§ Work to complete
Search the entries for the word "dotsb" and report each line that has it.

----------------

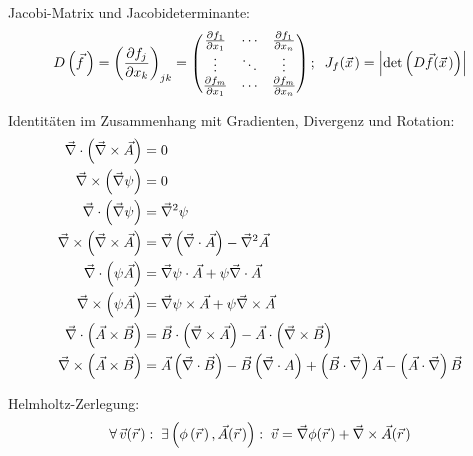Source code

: \documentclass[11pt]{article}
\numberwithin{equation}{section}
\begin{document}
				\noindent
				Jacobi-Matrix und Jacobideterminante:
				\begin{equation}
					D\left(\vec{f}\,\right) = \left(\frac{\partial f_j}{\partial x_k}\right)_{jk}
					= \left(\begin{matrix}
					\frac{\partial f_1}{\partial x_1} & \dotsb & \frac{\partial f_1}{\partial x_n} \\
					\vdots & \ddots & \vdots \\
					\frac{\partial f_m}{\partial x_1} & \dotsb & \frac{\partial f_m}{\partial x_n} \\
					\end{matrix}\right);\;\;J_f(\pvec{x})=\left|\det\left(D\vec{f}(\pvec{x})\right)\right|
				\end{equation}

				\noindent
				Identitäten im Zusammenhang mit Gradienten, Divergenz und Rotation:
				\begin{equation}
					\begin{aligned}
						\vec{\nabla}\cdot\left(\vec{\nabla}\times\vec{A}\right) &= 0 \\
						\vec{\nabla}\times\left(\vec{\nabla}\psi\right) &= 0 \\
						\vec{\nabla}\cdot\left(\vec{\nabla}\psi\right) &= \vec{\nabla}^2\psi \\
						\vec{\nabla}\times\left(\vec{\nabla}\times\vec{A}\right) &= \vec{\nabla}\left(\vec{\nabla}\cdot\vec{A}\right) -\vec{\nabla}^2\vec{A} \\
						\vec{\nabla}\cdot\left(\psi\vec{A}\right) &= \vec{\nabla}\psi\cdot\vec{A} + \psi\vec{\nabla}\cdot\vec{A}\\
						\vec{\nabla}\times\left(\psi\vec{A}\right) &= \vec{\nabla}\psi\times\vec{A} + \psi\vec{\nabla}\times\vec{A} \\
						\vec{\nabla}\cdot\left(\vec{A}\times\vec{B}\right) &= \vec{B}\cdot\left(\vec{\nabla}\times\vec{A}\right) - 	\vec{A}\cdot\left(\vec{\nabla}\times\vec{B}\right) \\
						\vec{\nabla}\times\left(\vec{A}\times\vec{B}\right) &= \vec{A}\left(\vec{\nabla}\cdot\vec{B}\right) - \vec{B}\left(\vec{\nabla}\cdot{A}\right) + \left(\vec{B}\cdot\vec{\nabla}\right)\vec{A} - \left(\vec{A}\cdot\vec{\nabla}\right)\vec{B} \\
					\end{aligned}
				\end{equation}

				\noindent
				Helmholtz-Zerlegung:
				\begin{equation}
					\forall \,\vec{v}(\pvec{r}):\; \exists\left(\phi\left(\pvec{r}\right),\vec{A}(\pvec{r})\right):\;\vec{v} = \Nabla\phi(\pvec{r}) + 	\Nabla\times\vec{A}(\pvec{r})
				\end{equation}
\end{document}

----------------

§ Exercise solution
					\frac{\partial f_1}{\partial x_1} & \dotsb & \frac{\partial f_1}{\partial x_n} \\
					\frac{\partial f_m}{\partial x_1} & \dotsb & \frac{\partial f_m}{\partial x_n} \\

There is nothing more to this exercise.